Exercise description ::
Count how many lines of the material below have the word "over" and give only the number.

Available data ::
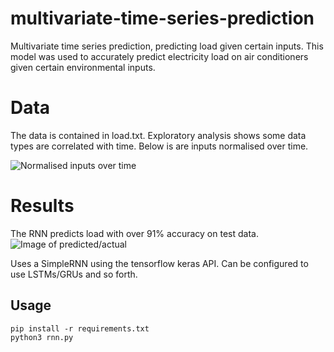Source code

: # multivariate-time-series-prediction
Multivariate time series prediction, predicting load given certain inputs. This model was used to accurately predict electricity load on air conditioners given certain environmental inputs.

# Data
The data is contained in load.txt. Exploratory analysis shows some data types are correlated with time. Below is are inputs normalised over time.

![Normalised inputs over time](https://imgur.com/Gq5rn8H)

# Results
The RNN predicts load with over 91% accuracy on test data. 
![Image of predicted/actual](https://imgur.com/QvQqB9J)


Uses a SimpleRNN using the tensorflow keras API. Can be configured to use LSTMs/GRUs and so forth.

## Usage
```
pip install -r requirements.txt
python3 rnn.py
```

Completed task ::
3